Please return all records verbatim, no pictures.

Available data Start Marker

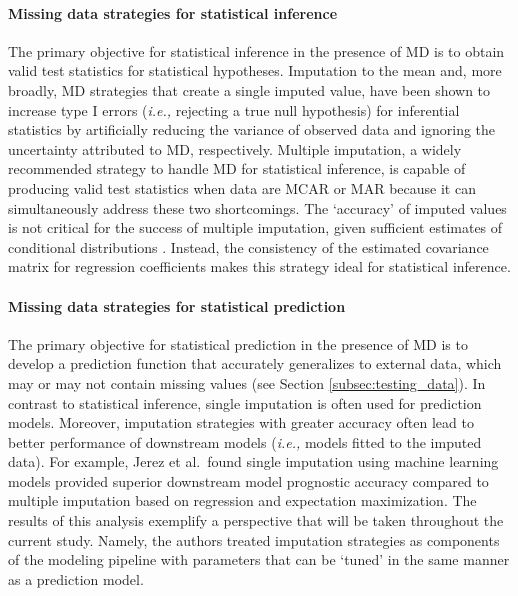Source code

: \documentclass[AMA,STIX1COL,doublespace]{WileyNJD-v2}
\begin{document}
\paragraph{Missing data strategies for statistical inference}

The primary objective for statistical inference in the presence of MD is
to obtain valid test statistics for statistical hypotheses. Imputation
to the mean and, more broadly, MD strategies that create a single
imputed value, have been shown to increase type I errors
(\textit{i.e., }rejecting a true null hypothesis) for inferential
statistics by artificially reducing the variance of observed data and
ignoring the uncertainty attributed to MD, respectively. Multiple
imputation, a widely recommended strategy to handle MD for statistical
inference, is capable of producing valid test statistics when data are
MCAR or MAR because it can simultaneously address these two
shortcomings. The `accuracy' of imputed values is not critical for the
success of multiple imputation, given sufficient estimates of
conditional distributions \citep{van2018flexible}. Instead, the
consistency of the estimated covariance matrix for regression
coefficients makes this strategy ideal for statistical inference.

\paragraph{Missing data strategies for statistical prediction}

The primary objective for statistical prediction in the presence of MD
is to develop a prediction function that accurately generalizes to
external data, which may or may not contain missing values (see Section
\ref{subsec:testing_data}). In contrast to statistical inference, single
imputation is often used for prediction models.\citep{kuhn2019feature}
Moreover, imputation strategies with greater accuracy often lead to
better performance of downstream models (\textit{i.e., }models fitted to
the imputed data). For example, Jerez et al.~found single imputation
using machine learning models provided superior downstream model
prognostic accuracy compared to multiple imputation based on regression
and expectation maximization.\citep{jerez2010missing} The results of
this analysis exemplify a perspective that will be taken throughout the
current study. Namely, the authors treated imputation strategies as
components of the modeling pipeline with parameters that can be `tuned'
in the same manner as a prediction model.
\end{document}
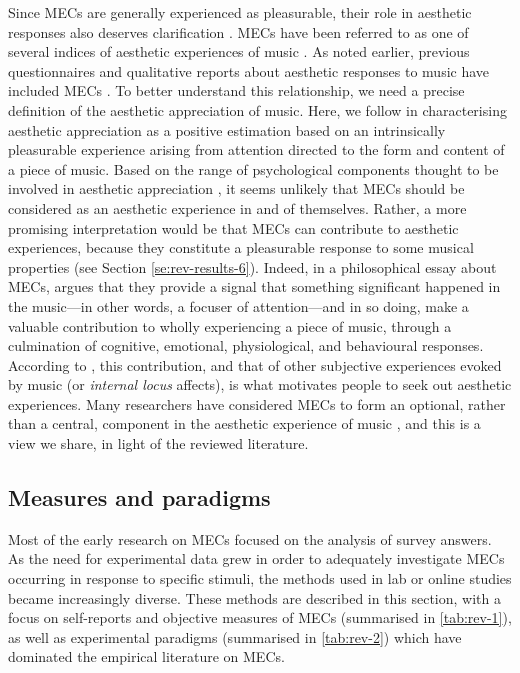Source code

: Since MECs are generally experienced as pleasurable, their role in aesthetic responses also deserves clarification \parencite{hodges2016}. MECs have been referred to as one of several indices of aesthetic experiences of music \parencite{schubert2016, vuust2010}. As noted earlier, previous questionnaires and qualitative reports about aesthetic responses to music have included MECs \parencite{panzarella1980, silvia2011}. To better understand this relationship, we need a precise definition of the aesthetic appreciation of music. Here, we follow \textcite{levinson2009} in characterising aesthetic appreciation as a positive estimation based on an intrinsically pleasurable experience arising from attention directed to the form and content of a piece of music. Based on the range of psychological components thought to be involved in aesthetic appreciation \parencites[see][]{leder2004}[][for another extensive, multi-component model]{leder2014}, it seems unlikely that MECs should be considered as an aesthetic experience in and of themselves. Rather, a more promising interpretation would be that MECs can contribute to aesthetic experiences, because they constitute a pleasurable response to some musical properties (see Section \ref{se:rev-results-6}). Indeed, in a philosophical essay about MECs, \textcite{levinson2006} argues that they provide a signal that something significant happened in the music---in other words, a focuser of attention---and in so doing, make a valuable contribution to wholly experiencing a piece of music, through a culmination of cognitive, emotional, physiological, and behavioural responses. According to \textcite{schubert2016}, this contribution, and that of other subjective experiences evoked by music (or \emph{internal locus} affects), is what motivates people to seek out aesthetic experiences. Many researchers have considered MECs to form an optional, rather than a central, component in the aesthetic experience of music \parencite[e.g.,][]{beriachvili2016, brattico2013b, gabrielsson2016, konecni2007a}, and this is a view we share, in light of the reviewed literature.

\subsection{Measures and paradigms}
\label{se:rev-results-3}

Most of the early research on MECs focused on the analysis of survey answers. As the need for experimental data grew in order to adequately investigate MECs occurring in response to specific stimuli, the methods used in lab or online studies became increasingly diverse. These methods are described in this section, with a focus on self-reports and objective measures of MECs (summarised in \autoref{tab:rev-1}), as well as experimental paradigms (summarised in \autoref{tab:rev-2}) which have dominated the empirical literature on MECs.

Available data End Marker

Output of the task ▸
Source code

: \documentclass[AMA,STIX1COL,doublespace]{WileyNJD-v2}
\begin{document}
\paragraph{Missing data strategies for statistical inference}

The primary objective for statistical inference in the presence of MD is
to obtain valid test statistics for statistical hypotheses. Imputation
to the mean and, more broadly, MD strategies that create a single
imputed value, have been shown to increase type I errors
(\textit{i.e., }rejecting a true null hypothesis) for inferential
statistics by artificially reducing the variance of observed data and
ignoring the uncertainty attributed to MD, respectively. Multiple
imputation, a widely recommended strategy to handle MD for statistical
inference, is capable of producing valid test statistics when data are
MCAR or MAR because it can simultaneously address these two
shortcomings. The `accuracy' of imputed values is not critical for the
success of multiple imputation, given sufficient estimates of
conditional distributions \citep{van2018flexible}. Instead, the
consistency of the estimated covariance matrix for regression
coefficients makes this strategy ideal for statistical inference.

\paragraph{Missing data strategies for statistical prediction}

The primary objective for statistical prediction in the presence of MD
is to develop a prediction function that accurately generalizes to
external data, which may or may not contain missing values (see Section
\ref{subsec:testing_data}). In contrast to statistical inference, single
imputation is often used for prediction models.\citep{kuhn2019feature}
Moreover, imputation strategies with greater accuracy often lead to
better performance of downstream models (\textit{i.e., }models fitted to
the imputed data). For example, Jerez et al.~found single imputation
using machine learning models provided superior downstream model
prognostic accuracy compared to multiple imputation based on regression
and expectation maximization.\citep{jerez2010missing} The results of
this analysis exemplify a perspective that will be taken throughout the
current study. Namely, the authors treated imputation strategies as
components of the modeling pipeline with parameters that can be `tuned'
in the same manner as a prediction model.
\end{document}
Source code

: Since MECs are generally experienced as pleasurable, their role in aesthetic responses also deserves clarification \parencite{hodges2016}. MECs have been referred to as one of several indices of aesthetic experiences of music \parencite{schubert2016, vuust2010}. As noted earlier, previous questionnaires and qualitative reports about aesthetic responses to music have included MECs \parencite{panzarella1980, silvia2011}. To better understand this relationship, we need a precise definition of the aesthetic appreciation of music. Here, we follow \textcite{levinson2009} in characterising aesthetic appreciation as a positive estimation based on an intrinsically pleasurable experience arising from attention directed to the form and content of a piece of music. Based on the range of psychological components thought to be involved in aesthetic appreciation \parencites[see][]{leder2004}[][for another extensive, multi-component model]{leder2014}, it seems unlikely that MECs should be considered as an aesthetic experience in and of themselves. Rather, a more promising interpretation would be that MECs can contribute to aesthetic experiences, because they constitute a pleasurable response to some musical properties (see Section \ref{se:rev-results-6}). Indeed, in a philosophical essay about MECs, \textcite{levinson2006} argues that they provide a signal that something significant happened in the music---in other words, a focuser of attention---and in so doing, make a valuable contribution to wholly experiencing a piece of music, through a culmination of cognitive, emotional, physiological, and behavioural responses. According to \textcite{schubert2016}, this contribution, and that of other subjective experiences evoked by music (or \emph{internal locus} affects), is what motivates people to seek out aesthetic experiences. Many researchers have considered MECs to form an optional, rather than a central, component in the aesthetic experience of music \parencite[e.g.,][]{beriachvili2016, brattico2013b, gabrielsson2016, konecni2007a}, and this is a view we share, in light of the reviewed literature.

\subsection{Measures and paradigms}
\label{se:rev-results-3}

Most of the early research on MECs focused on the analysis of survey answers. As the need for experimental data grew in order to adequately investigate MECs occurring in response to specific stimuli, the methods used in lab or online studies became increasingly diverse. These methods are described in this section, with a focus on self-reports and objective measures of MECs (summarised in \autoref{tab:rev-1}), as well as experimental paradigms (summarised in \autoref{tab:rev-2}) which have dominated the empirical literature on MECs.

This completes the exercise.